Elia Suleiman: Intervention divine

„Intervention divine“ d’Elia Suleiman ne tient pas ses promesses de drôlerie. Ce n’en est pas un moins grand film pour autant.

CINEMA PALESTINIEN

Pas tellement drôle

(gk) – N’allez pas croire ce qu’on vous raconte. „Intervention divine“ d’Elia Suleiman n’est comique que sur les bords. Ceux et celles qui s’attendent à une partie de plaisir vont donc être déçu-e-s. Bien que l’ironie soit maîtresse ici, Suleiman est loin d’une représentation hilarante du conflit israélo-palestinien au quotidien. Le tragique de la situation demeure prédominant et le rire provoqué par moments restera, le plus souvent, coincé dans votre gorge. Ce qui ne change rien à l’excellence sans conteste de ce film.

Mais finissons-en tout d’abord avec cette réputation d’un Suleiman héritier de Chaplin, Keaton et Tati. Il leur ressemble parce qu’il sait éviter les dialogues, et redonne toute leur force aux images. Ce qui résulte en une poésie visuelle souvent admirable. Mais le réalisateur fait l’acteur de manière extrêmement figée. Si cela sert son personnage dans „Intervention divine“, c’est là aussi le contraire absolu des gags tout en mouvements des monuments du comique cinématographique précités.

Une scène vraiment hilarante est celle qui montre le père de E.S. – le personnage principal interprété par Elia Suleiman – conduisant tranquillement à travers son quartier, saluant tout le monde, tout en lançant les pires insultes à ses voisins. A part ça, le réalisateur palestinien montre des habitant-e-s de Jérusalem qui végètent. Tout le monde subit son quotidien. Personne ne se parle plus. La vie, ici, est loin d’être drôle. Elle est même souvent dramatique.

Le père de E.S. est victime d’une crise cardiaque et le fils ne sait plus lui exprimer son amour. Les petits gestes en deviennent des plus significatifs. Il lui pèle son ´uf dur ou l’aide à sortir du lit, ce que le réalisateur montre en même temps comme un bras de fer tragique.
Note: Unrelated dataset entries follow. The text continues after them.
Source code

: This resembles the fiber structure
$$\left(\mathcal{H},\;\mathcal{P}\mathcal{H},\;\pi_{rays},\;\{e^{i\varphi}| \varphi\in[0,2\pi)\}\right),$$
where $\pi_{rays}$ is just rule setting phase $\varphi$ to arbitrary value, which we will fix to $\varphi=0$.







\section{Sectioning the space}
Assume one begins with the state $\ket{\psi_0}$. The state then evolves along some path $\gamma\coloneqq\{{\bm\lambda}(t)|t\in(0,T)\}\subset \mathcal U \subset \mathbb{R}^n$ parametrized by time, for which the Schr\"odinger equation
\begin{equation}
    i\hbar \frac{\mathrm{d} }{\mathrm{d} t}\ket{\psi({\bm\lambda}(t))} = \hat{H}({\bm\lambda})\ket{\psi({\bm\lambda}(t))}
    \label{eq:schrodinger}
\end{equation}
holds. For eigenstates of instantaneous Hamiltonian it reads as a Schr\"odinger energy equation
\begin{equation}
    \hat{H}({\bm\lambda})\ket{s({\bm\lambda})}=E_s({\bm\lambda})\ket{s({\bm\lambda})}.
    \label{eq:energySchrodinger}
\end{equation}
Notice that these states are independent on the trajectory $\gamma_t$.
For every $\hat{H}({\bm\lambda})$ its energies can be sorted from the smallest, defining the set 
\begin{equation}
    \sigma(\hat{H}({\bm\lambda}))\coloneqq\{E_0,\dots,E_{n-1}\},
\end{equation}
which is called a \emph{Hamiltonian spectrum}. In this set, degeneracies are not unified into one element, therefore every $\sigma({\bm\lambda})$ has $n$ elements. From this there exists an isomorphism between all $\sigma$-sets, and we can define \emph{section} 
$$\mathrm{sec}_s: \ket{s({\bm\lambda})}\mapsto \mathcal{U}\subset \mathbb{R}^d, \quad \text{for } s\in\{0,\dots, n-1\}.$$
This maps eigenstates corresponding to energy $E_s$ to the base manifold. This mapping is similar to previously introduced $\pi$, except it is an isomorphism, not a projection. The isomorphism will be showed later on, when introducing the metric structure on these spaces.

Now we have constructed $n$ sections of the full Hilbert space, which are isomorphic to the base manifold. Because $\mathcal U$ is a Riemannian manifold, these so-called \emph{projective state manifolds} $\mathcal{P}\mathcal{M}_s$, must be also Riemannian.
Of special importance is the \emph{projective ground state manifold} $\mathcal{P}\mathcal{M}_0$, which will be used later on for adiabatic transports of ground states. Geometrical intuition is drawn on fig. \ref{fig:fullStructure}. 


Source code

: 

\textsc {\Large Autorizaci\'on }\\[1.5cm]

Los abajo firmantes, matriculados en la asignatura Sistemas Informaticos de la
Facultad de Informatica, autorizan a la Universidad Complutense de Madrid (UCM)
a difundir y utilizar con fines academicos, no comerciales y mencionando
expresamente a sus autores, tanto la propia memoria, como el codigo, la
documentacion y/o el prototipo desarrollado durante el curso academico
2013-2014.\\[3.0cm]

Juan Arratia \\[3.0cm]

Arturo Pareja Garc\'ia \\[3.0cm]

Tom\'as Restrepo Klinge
Par ailleurs, E.S. aime une femme de Ramallah. Il habite Jérusalem. Ils ne peuvent se voir que sur le terrain même d’un check-point et restent des heures côte à côte dans leur voiture à fixer le large … Ou alors ils observent les discriminations dont sont victimes des Palestiniens, face aux soldats israélites. Leur seule échappatoire érotique: se caresser la main.

Vient alors une autre de ces rares scènes vraiment drôles: celle, déjà classique, du ballon à l’effigie d’Arafat, qui déboussolera complètement les soldats du check-point. Moment pour E.S. de faire passer sa flamme du côté interdit. Ce qui ne finira pas forcément en happy end …

Force tranquille

Mais il serait faux de reprocher à cette „Intervention divine“ qu’elle est loin d’être aussi cocasse qu’on nous l’avait annoncée. Car le film se meut doucement en force tranquille absolument grandiose. Et le cinéma d’aujourd’hui en prend un bon coup.

Il n’y a ainsi qu’un fil rouge très mince qui fait de cet amoncellement de mini-scènes, basées sur la répétition – ou, plutôt, sur la variation sur un même thème – un véritable long métrage. Suleiman se fout des structures cinématographiques traditionnelles. Il mélange tous les genres – comique, drame, romance, action – et arrive à intégrer de cette manière de pures hallucinations. Comme celle d’une ninja palestinienne trucidant, façon „Matrix“, les stagiaires d’un stand de tir israélite.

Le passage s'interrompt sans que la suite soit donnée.